■ Task objective: When you reach the line with "and compile dependencies." in the data below, begin printing lines exactly, and stop once the line with "the TV's IP." has been printed.
==*==
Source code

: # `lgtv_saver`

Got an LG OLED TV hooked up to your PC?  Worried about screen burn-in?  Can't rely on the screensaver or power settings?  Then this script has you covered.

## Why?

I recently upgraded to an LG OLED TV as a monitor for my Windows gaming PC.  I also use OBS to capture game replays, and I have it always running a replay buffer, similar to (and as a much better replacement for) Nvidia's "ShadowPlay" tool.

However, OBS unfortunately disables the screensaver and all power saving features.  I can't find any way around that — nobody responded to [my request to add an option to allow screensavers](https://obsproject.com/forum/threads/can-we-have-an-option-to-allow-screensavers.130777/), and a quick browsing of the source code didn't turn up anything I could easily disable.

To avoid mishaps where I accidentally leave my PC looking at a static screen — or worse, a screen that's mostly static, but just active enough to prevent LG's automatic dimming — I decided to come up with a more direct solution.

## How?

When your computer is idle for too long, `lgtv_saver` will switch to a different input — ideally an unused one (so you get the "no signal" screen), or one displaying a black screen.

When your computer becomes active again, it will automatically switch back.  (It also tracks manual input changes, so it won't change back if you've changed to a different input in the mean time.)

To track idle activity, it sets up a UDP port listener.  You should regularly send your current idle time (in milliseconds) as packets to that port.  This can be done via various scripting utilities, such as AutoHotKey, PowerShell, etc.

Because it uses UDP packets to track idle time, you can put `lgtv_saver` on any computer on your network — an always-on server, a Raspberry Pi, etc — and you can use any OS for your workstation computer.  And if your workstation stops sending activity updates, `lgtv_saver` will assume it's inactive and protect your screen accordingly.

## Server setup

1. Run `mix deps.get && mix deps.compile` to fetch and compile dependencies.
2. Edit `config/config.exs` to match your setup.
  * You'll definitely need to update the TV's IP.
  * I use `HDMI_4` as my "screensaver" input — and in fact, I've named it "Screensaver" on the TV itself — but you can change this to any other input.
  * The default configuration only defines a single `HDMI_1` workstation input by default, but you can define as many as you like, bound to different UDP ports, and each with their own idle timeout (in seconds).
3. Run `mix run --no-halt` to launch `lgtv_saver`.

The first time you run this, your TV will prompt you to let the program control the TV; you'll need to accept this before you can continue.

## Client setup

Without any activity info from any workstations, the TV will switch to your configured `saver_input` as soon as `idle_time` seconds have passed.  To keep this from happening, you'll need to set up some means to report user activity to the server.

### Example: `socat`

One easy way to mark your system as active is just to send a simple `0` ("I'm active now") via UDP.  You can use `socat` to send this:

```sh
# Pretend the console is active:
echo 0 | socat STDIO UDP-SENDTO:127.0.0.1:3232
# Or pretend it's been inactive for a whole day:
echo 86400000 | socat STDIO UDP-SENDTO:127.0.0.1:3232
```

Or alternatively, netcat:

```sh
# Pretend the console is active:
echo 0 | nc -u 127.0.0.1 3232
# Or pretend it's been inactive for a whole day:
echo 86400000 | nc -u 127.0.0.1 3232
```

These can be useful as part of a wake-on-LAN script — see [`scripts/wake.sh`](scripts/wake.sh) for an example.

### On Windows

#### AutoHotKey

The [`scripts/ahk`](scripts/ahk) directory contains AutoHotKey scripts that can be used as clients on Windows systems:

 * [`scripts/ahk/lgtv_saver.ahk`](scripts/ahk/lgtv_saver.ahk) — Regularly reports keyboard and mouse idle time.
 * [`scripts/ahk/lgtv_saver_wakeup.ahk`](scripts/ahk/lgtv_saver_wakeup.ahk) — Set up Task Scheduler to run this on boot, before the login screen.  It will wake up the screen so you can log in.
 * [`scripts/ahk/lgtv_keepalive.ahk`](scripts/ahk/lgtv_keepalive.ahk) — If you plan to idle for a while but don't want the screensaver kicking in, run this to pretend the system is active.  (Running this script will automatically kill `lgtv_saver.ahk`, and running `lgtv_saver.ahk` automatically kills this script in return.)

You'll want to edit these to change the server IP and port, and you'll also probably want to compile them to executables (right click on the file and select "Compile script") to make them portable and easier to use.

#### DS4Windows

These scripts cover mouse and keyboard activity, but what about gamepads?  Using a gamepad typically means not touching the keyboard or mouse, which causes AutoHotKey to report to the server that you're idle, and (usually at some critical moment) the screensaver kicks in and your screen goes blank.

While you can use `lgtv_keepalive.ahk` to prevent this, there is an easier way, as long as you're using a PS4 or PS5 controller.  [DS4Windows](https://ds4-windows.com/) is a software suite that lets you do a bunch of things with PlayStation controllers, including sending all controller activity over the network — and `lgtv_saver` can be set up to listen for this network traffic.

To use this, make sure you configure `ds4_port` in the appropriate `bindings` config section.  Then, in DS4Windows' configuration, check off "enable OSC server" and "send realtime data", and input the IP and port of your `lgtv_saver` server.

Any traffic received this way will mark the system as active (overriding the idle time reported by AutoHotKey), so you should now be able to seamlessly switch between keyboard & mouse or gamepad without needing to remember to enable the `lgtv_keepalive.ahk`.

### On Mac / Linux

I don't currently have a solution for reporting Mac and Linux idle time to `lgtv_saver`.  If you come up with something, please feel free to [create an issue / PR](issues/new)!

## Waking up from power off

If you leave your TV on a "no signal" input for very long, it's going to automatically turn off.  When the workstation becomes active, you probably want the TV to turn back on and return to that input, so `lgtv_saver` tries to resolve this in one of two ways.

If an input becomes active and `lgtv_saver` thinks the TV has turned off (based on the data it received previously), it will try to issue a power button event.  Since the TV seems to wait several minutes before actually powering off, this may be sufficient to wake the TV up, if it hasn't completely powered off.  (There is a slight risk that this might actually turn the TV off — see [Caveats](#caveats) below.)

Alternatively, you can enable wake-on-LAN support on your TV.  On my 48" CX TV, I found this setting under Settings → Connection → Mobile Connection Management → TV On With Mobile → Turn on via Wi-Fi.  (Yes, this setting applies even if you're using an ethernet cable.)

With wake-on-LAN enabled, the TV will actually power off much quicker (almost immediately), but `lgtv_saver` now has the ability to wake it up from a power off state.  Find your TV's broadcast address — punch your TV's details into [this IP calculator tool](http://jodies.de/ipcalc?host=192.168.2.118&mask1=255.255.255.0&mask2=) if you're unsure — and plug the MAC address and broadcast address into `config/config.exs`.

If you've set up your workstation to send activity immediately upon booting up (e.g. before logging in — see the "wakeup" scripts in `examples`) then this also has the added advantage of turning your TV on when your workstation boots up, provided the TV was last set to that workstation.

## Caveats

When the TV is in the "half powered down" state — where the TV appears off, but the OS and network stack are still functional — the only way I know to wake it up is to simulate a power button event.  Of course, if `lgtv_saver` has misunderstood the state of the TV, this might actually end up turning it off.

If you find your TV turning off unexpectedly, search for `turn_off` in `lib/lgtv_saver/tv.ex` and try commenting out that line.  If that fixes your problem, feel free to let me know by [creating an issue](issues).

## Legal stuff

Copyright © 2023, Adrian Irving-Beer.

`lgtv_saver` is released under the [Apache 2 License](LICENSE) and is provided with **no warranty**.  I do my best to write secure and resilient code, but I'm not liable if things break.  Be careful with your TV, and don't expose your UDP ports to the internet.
==*==
■ Output for this task:
1. Run `mix deps.get && mix deps.compile` to fetch and compile dependencies.
2. Edit `config/config.exs` to match your setup.
  * You'll definitely need to update the TV's IP.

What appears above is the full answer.